By: Timothy T. Seaklon
Liberia’s Information Minister, Lewis G. Brown, has noted that recent development relative to the Supreme Court suspension of Counselor Tah’s license to practice law and its subsequent lifting without the interference of the Presidency is an indication that Liberia is breaking away from the past.
Minister Brown said, “Last week, the President directed that Counselor Christiana Tah resumes the important duties of Minister of Justice and Attorney General of the Republic of Liberia. The President’s directive followed the lifting by the Supreme Court of the suspension of Counselor Tah’s license to practice law.”
He further observed that “the judicial action and the corresponding response of the executive ought not to pass unnoticed because they are instructive of the society we aspire to become, and testify to how far we have travelled to institutionalize the rule of law.”
Speaking during the Information Ministry’s weekly Press briefing last Thursday, Minister Brown said a few years ago, a different course was followed with a different precedent established.
He noted that a similar suspension by the Supreme Court of the license to practice law of a Justice Minister and Attorney General witnessed the public trouncing of the Supreme Court by the presidency.

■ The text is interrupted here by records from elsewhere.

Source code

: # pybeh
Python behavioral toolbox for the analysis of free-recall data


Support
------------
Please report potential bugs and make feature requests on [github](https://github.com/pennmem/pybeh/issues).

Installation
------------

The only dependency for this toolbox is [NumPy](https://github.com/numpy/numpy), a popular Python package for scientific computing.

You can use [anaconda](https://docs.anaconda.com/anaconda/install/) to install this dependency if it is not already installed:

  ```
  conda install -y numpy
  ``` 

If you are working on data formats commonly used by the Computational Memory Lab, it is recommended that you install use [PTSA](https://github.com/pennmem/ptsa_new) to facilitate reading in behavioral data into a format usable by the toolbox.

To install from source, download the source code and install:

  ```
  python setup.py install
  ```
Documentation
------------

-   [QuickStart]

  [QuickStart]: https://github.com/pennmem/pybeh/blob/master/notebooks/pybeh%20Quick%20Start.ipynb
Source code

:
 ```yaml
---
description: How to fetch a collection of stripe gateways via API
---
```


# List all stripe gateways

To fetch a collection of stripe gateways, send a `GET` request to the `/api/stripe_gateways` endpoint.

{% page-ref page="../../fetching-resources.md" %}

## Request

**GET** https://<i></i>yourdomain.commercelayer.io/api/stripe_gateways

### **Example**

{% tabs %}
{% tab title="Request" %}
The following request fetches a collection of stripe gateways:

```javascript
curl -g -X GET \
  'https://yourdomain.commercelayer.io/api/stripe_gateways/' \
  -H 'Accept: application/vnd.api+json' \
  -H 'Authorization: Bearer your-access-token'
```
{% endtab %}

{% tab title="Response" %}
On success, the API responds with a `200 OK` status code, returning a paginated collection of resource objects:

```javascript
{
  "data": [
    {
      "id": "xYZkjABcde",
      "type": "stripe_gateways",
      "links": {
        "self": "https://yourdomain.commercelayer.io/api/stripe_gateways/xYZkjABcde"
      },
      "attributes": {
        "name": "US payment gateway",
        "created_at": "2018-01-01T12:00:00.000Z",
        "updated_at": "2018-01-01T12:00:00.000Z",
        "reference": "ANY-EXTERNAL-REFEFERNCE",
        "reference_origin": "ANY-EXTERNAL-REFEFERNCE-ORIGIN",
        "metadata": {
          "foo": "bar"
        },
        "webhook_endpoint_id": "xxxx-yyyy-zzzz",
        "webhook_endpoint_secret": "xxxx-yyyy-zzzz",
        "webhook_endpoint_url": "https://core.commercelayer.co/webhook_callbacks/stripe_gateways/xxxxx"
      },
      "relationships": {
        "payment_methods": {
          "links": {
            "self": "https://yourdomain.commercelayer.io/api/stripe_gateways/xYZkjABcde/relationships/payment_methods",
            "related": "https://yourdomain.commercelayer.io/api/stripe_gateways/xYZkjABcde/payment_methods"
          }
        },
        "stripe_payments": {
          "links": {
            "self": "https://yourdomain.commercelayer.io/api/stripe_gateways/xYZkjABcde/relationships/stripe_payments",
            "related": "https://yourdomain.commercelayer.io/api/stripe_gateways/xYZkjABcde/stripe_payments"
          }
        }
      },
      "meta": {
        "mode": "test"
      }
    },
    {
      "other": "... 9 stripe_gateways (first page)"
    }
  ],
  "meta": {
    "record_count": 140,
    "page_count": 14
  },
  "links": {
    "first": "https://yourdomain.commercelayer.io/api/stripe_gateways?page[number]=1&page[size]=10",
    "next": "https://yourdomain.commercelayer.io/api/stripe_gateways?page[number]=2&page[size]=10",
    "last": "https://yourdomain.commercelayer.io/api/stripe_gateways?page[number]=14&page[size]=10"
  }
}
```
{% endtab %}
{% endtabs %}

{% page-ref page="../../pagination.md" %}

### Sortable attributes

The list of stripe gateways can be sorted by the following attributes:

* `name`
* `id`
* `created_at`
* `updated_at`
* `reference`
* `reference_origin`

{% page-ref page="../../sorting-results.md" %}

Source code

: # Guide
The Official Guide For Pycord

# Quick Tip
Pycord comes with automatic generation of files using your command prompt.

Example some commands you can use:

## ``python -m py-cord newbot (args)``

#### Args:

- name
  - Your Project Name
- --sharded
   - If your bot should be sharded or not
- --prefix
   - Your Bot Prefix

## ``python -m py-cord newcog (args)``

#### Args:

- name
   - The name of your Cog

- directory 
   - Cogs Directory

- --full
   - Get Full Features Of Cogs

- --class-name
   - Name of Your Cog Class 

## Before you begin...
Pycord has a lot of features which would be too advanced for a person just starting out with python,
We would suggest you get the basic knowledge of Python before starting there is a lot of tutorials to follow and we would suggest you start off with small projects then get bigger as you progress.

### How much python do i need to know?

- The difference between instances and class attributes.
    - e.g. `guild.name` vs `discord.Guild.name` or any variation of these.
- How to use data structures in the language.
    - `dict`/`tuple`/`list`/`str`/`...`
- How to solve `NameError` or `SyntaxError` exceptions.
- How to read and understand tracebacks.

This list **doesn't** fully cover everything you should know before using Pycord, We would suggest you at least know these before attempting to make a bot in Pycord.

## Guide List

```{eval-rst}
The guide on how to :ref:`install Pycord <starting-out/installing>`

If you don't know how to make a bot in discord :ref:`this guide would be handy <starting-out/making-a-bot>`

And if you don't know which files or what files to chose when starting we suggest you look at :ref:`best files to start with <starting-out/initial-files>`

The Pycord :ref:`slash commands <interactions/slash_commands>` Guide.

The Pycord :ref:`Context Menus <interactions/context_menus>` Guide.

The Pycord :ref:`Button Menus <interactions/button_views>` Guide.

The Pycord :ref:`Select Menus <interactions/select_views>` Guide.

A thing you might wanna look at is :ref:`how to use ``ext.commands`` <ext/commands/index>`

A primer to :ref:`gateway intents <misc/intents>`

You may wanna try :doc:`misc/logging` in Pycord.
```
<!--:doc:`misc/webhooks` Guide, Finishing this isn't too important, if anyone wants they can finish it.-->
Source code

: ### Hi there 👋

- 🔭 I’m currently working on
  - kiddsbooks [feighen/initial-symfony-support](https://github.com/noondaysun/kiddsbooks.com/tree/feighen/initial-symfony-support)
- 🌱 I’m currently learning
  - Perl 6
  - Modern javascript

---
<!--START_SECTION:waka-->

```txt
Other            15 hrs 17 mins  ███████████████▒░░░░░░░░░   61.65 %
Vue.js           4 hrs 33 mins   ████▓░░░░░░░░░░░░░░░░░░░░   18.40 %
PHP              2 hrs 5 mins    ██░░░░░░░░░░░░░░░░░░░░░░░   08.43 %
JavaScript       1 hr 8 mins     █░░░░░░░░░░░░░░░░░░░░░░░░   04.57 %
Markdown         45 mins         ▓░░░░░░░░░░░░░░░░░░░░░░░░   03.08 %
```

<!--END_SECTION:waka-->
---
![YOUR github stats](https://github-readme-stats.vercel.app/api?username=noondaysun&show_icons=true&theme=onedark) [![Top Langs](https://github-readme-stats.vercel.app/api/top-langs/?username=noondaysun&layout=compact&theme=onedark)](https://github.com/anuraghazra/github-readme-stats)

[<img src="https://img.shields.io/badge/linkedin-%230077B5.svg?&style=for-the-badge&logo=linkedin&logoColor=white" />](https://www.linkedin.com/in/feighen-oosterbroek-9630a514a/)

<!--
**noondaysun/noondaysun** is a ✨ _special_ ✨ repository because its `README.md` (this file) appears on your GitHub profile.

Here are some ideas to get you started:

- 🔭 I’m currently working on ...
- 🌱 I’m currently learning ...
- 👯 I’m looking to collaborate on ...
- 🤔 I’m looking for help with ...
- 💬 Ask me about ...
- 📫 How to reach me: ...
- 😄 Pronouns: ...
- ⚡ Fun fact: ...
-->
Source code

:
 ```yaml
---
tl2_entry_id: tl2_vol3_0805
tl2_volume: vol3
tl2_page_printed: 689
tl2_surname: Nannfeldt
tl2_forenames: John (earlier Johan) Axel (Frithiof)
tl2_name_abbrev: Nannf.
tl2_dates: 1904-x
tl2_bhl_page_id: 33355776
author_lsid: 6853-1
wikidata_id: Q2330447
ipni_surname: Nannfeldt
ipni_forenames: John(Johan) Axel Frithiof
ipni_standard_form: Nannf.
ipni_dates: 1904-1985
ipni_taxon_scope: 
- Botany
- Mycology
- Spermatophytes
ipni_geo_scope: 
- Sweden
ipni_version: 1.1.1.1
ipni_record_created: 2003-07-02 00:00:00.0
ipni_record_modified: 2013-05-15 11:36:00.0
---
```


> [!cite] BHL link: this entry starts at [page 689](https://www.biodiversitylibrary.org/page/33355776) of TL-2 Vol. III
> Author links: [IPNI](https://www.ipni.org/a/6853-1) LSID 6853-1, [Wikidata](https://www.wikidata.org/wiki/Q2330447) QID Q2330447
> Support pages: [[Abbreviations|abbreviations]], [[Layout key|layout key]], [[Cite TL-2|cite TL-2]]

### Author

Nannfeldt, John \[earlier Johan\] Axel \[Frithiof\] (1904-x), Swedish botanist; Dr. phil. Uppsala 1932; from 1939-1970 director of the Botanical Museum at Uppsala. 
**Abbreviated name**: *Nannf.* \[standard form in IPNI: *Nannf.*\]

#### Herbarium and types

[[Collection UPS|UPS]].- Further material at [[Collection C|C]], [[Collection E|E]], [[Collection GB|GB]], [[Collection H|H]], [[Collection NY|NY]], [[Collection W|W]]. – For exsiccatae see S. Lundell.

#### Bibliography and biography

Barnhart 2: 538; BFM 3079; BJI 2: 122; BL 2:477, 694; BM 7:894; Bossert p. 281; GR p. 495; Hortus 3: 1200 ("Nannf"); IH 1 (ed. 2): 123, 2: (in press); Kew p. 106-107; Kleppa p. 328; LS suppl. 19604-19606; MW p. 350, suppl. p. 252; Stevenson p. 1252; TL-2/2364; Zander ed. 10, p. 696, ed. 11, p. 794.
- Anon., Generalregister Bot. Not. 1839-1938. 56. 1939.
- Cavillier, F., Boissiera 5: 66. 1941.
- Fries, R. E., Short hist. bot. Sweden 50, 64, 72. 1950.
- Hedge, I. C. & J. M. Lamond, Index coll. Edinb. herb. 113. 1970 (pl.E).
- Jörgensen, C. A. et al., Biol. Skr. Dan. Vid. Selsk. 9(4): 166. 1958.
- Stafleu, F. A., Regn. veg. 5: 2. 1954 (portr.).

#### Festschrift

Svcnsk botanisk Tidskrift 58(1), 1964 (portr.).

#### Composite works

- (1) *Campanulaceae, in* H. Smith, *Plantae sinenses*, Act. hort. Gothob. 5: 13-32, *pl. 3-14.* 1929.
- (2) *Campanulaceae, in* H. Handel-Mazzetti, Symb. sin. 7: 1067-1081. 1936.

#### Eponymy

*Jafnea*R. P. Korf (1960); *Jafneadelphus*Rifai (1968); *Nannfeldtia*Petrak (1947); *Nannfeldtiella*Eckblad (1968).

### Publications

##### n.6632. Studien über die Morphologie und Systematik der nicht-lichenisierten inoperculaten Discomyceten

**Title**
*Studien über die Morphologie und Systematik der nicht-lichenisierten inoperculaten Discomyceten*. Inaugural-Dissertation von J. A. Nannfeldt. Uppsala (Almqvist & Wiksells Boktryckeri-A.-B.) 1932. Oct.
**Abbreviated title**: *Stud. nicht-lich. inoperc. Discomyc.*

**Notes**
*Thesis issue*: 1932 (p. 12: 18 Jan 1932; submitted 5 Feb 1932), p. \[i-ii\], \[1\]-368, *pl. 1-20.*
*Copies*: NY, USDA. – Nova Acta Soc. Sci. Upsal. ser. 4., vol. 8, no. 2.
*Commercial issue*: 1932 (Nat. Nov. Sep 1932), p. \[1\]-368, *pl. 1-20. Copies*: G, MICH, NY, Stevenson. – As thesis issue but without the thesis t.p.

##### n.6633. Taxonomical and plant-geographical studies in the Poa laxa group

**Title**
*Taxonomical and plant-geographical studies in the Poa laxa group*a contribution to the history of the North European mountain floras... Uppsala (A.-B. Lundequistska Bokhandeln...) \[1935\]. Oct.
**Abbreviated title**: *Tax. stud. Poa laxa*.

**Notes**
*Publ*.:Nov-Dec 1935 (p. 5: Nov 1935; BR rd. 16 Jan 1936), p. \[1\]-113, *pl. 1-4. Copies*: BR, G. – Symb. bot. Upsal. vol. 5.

Minister Brown said the court’s decision was summarily reversed and another public brush with the courts, occasioned the forceful resignation and replacement of the court’s bench, adding “Needless to say, the courts withered in irrelevance.”
He observed that the courts shall say what the law is, the bedrock of governing under the rule of law. The Information Minister further said naturally therefore, when the courts are made to be weak, notwithstanding how strong and dominant the presidency may appear to be Liberia’s democratic aspirations fade and the society becomes weak, lawless and insecure.
He noted that such is the ripple effect of undermining the courts as the final venue for the adjudication of disputes and the resolution of claims.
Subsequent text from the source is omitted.